Research article
A method for inferring medical diagnoses from patient similarities
1 Departments of Bioengineering & Genetics, Stanford University, 318 Campus Drive, Stanford 94305, USA
2 Sackler School of Medicine, Tel Aviv University, Klausner St., Tel Aviv 69978, Israel
3 Department of Internal Medicine "B", Beilinson Hospital, Rabin Medical Center, 39 Jabotinski St., Petah-Tikva 49100, Israel
4 Blavatnik School of Computer Science, Tel-Aviv University, Klausner St., Tel Aviv 69978, Israel
BMC Medicine 2013, 11:194 doi:10.1186/1741-7015-11-194
Published: 2 September 2013Abstract
Background
Clinical decision support systems assist physicians in interpreting complex patient data. However, they typically operate on a per-patient basis and do not exploit the extensive latent medical knowledge in electronic health records (EHRs).

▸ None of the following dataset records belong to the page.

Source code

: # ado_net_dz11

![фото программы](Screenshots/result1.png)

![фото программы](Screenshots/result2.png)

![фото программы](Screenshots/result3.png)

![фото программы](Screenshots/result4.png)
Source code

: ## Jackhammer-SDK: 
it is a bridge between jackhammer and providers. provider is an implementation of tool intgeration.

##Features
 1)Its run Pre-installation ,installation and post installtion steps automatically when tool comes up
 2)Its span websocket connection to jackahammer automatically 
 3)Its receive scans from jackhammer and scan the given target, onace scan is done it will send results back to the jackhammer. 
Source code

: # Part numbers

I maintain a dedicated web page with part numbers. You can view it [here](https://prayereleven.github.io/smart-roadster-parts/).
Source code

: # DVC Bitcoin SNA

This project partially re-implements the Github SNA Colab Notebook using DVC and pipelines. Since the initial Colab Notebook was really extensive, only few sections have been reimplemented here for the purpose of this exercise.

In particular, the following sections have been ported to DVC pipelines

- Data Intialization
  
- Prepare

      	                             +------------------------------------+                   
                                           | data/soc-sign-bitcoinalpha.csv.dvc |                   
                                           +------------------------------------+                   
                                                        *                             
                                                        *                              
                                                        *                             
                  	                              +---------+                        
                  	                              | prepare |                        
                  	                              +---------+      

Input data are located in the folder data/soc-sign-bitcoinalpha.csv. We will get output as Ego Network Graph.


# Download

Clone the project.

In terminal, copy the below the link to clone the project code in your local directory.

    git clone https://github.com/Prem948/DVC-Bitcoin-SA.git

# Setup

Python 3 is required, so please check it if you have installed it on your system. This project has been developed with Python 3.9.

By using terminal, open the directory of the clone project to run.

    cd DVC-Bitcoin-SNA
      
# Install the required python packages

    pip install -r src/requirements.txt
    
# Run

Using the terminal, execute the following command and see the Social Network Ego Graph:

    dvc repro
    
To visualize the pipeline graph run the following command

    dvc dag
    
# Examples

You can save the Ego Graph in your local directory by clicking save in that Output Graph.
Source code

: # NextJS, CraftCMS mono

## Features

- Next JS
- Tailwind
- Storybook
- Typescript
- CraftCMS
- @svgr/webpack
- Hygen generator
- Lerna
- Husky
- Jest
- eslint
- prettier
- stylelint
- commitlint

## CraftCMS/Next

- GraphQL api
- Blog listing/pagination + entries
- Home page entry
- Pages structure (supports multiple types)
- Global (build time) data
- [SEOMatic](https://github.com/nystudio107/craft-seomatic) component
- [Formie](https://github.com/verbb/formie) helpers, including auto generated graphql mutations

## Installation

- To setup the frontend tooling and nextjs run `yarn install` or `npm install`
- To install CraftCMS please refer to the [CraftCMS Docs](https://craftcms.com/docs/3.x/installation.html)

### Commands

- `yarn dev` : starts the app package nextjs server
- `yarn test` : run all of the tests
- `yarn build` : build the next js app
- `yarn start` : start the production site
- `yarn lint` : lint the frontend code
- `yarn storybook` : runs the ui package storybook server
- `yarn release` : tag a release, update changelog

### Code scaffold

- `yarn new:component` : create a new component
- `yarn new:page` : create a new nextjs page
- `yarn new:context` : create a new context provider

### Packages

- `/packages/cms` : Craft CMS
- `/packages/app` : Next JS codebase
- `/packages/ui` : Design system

The emergence of large EHR systems offers the opportunity to integrate population information actively into these tools.
Methods
Here, we assess the ability of a large corpus of electronic records to predict individual discharge diagnoses. We present a method that exploits similarities between patients along multiple dimensions to predict the eventual discharge diagnoses.
Results
Using demographic, initial blood and electrocardiography measurements, as well as medical history of hospitalized patients from two independent hospitals, we obtained high performance in cross-validation (area under the curve >0.88) and correctly predicted at least one diagnosis among the top ten predictions for more than 84% of the patients tested. Importantly, our method provides accurate predictions (>0.86 precision in cross validation) for major disease categories, including infectious and parasitic diseases, endocrine and metabolic diseases and diseases of the circulatory systems. Our performance applies to both chronic and acute diagnoses.
Conclusions
Our results suggest that one can harness the wealth of population-based information embedded in electronic health records for patient-specific predictive tasks.